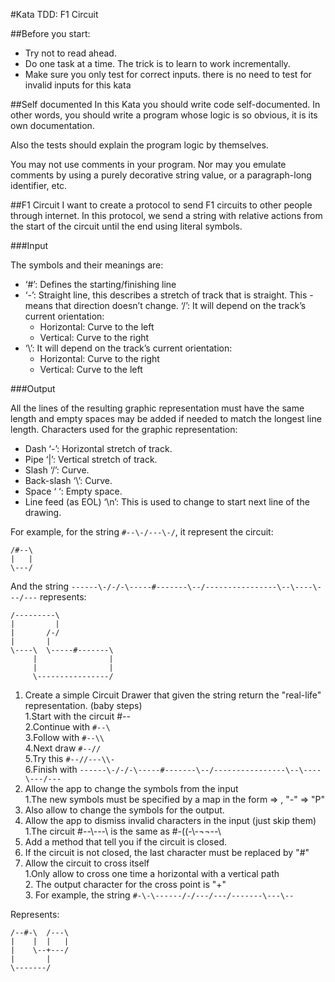 #Kata TDD: F1 Circuit

##Before you start:
- Try not to read ahead.
- Do one task at a time. The trick is to learn to work incrementally.
- Make sure you only test for correct inputs. there is no need to test for invalid inputs for this kata

##Self documented
In this Kata you should write code self-documented. In other words, you should write a program whose logic is so obvious, it is its own documentation.

Also the tests should explain the program logic by themselves.

You may not use comments in your program. Nor may you emulate comments by using a purely decorative string value, or a paragraph-long identifier, etc.

##F1 Circuit
I want to create a protocol to send F1 circuits to other people through internet. In this protocol, we send a string with relative actions from the start of the circuit until the end using literal symbols.

###Input

The symbols and their meanings are:

- ‘#’: Defines the starting/finishing line
- ‘-’: Straight line, this describes a stretch of track that is straight. This - means that direction doesn’t change.
‘/’: It will depend on the track’s current orientation:
    - Horizontal: Curve to the left
    - Vertical: Curve to the right
- ‘\’: It will depend on the track’s current orientation:
    - Horizontal: Curve to the right
    - Vertical: Curve to the left

###Output

All the lines of the resulting graphic representation must have the same length and empty spaces may be added if needed to match the longest line length.
Characters used for the graphic representation:
- Dash ‘-’: Horizontal stretch of track.
- Pipe ‘|’: Vertical stretch of track.
- Slash ‘/’: Curve.
- Back-slash ‘\’: Curve.
- Space ‘ ‘: Empty space.
- Line feed (as EOL) ‘\n’: This is used to change to start next line of the drawing.

For example, for the string `#--\-/---\-/`, it represent the circuit:

    /#--\
    |   |
    \---/

And the string `------\-/-/-\-----#-------\--/----------------\--\----\---/---` represents:

    /---------\
    |         |
    |       /-/
    |       |
    \----\  \-----#-------\
         |                |
         |                |
         \----------------/

1. Create a simple Circuit Drawer that given the string return the "real-life" representation. (baby steps)  
    1.Start with the circuit #--  
    2.Continue with `#--\`  
    3.Follow with `#--\\`  
    4.Next draw `#--//`  
    5.Try this `#--//---\\-`  
    6.Finish with `------\-/-/-\-----#-------\--/----------------\--\----\---/---`  
2. Allow the app to change the symbols from the input  
    1.The new symbols must be specified by a map in the form => , "-" => "P"  
3. Also allow to change the symbols for the output.  
4. Allow the app to dismiss invalid characters in the input (just skip them)  
    1.The circuit #--\\---\\ is the same as #-((-\\-¬¬--\\  
5. Add a method that tell you if the circuit is closed.  
6. If the circuit is not closed, the last character must be replaced by "#"  
7. Allow the circuit to cross itself  
    1.Only allow to cross one time a horizontal with a vertical path  
    2. The output character for the cross point is "+"  
    3. For example, the string `#-\-\------/-/---/---/-------\---\--` 

Represents:

    /--#-\  /---\
    |    |  |   |
    |    \--+---/
    |       |
    \-------/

◆ **Description of the task**: Repeat everything in the entries above word for word, excluding the images.

◆ **Expected answer**:
 #Kata TDD: F1 Circuit

##Before you start:
- Try not to read ahead.
- Do one task at a time. The trick is to learn to work incrementally.
- Make sure you only test for correct inputs. there is no need to test for invalid inputs for this kata

##Self documented
In this Kata you should write code self-documented. In other words, you should write a program whose logic is so obvious, it is its own documentation.

Also the tests should explain the program logic by themselves.

You may not use comments in your program. Nor may you emulate comments by using a purely decorative string value, or a paragraph-long identifier, etc.

##F1 Circuit
I want to create a protocol to send F1 circuits to other people through internet. In this protocol, we send a string with relative actions from the start of the circuit until the end using literal symbols.

###Input

The symbols and their meanings are:

- ‘#’: Defines the starting/finishing line
- ‘-’: Straight line, this describes a stretch of track that is straight. This - means that direction doesn’t change.
‘/’: It will depend on the track’s current orientation:
    - Horizontal: Curve to the left
    - Vertical: Curve to the right
- ‘\’: It will depend on the track’s current orientation:
    - Horizontal: Curve to the right
    - Vertical: Curve to the left

###Output

All the lines of the resulting graphic representation must have the same length and empty spaces may be added if needed to match the longest line length.
Characters used for the graphic representation:
- Dash ‘-’: Horizontal stretch of track.
- Pipe ‘|’: Vertical stretch of track.
- Slash ‘/’: Curve.
- Back-slash ‘\’: Curve.
- Space ‘ ‘: Empty space.
- Line feed (as EOL) ‘\n’: This is used to change to start next line of the drawing.

For example, for the string `#--\-/---\-/`, it represent the circuit:

    /#--\
    |   |
    \---/

And the string `------\-/-/-\-----#-------\--/----------------\--\----\---/---` represents:

    /---------\
    |         |
    |       /-/
    |       |
    \----\  \-----#-------\
         |                |
         |                |
         \----------------/

1. Create a simple Circuit Drawer that given the string return the "real-life" representation. (baby steps)  
    1.Start with the circuit #--  
    2.Continue with `#--\`  
    3.Follow with `#--\\`  
    4.Next draw `#--//`  
    5.Try this `#--//---\\-`  
    6.Finish with `------\-/-/-\-----#-------\--/----------------\--\----\---/---`  
2. Allow the app to change the symbols from the input  
    1.The new symbols must be specified by a map in the form => , "-" => "P"  
3. Also allow to change the symbols for the output.  
4. Allow the app to dismiss invalid characters in the input (just skip them)  
    1.The circuit #--\\---\\ is the same as #-((-\\-¬¬--\\  
5. Add a method that tell you if the circuit is closed.  
6. If the circuit is not closed, the last character must be replaced by "#"  
7. Allow the circuit to cross itself  
    1.Only allow to cross one time a horizontal with a vertical path  
    2. The output character for the cross point is "+"  
    3. For example, the string `#-\-\------/-/---/---/-------\---\--` 

Represents:

    /--#-\  /---\
    |    |  |   |
    |    \--+---/
    |       |
    \-------/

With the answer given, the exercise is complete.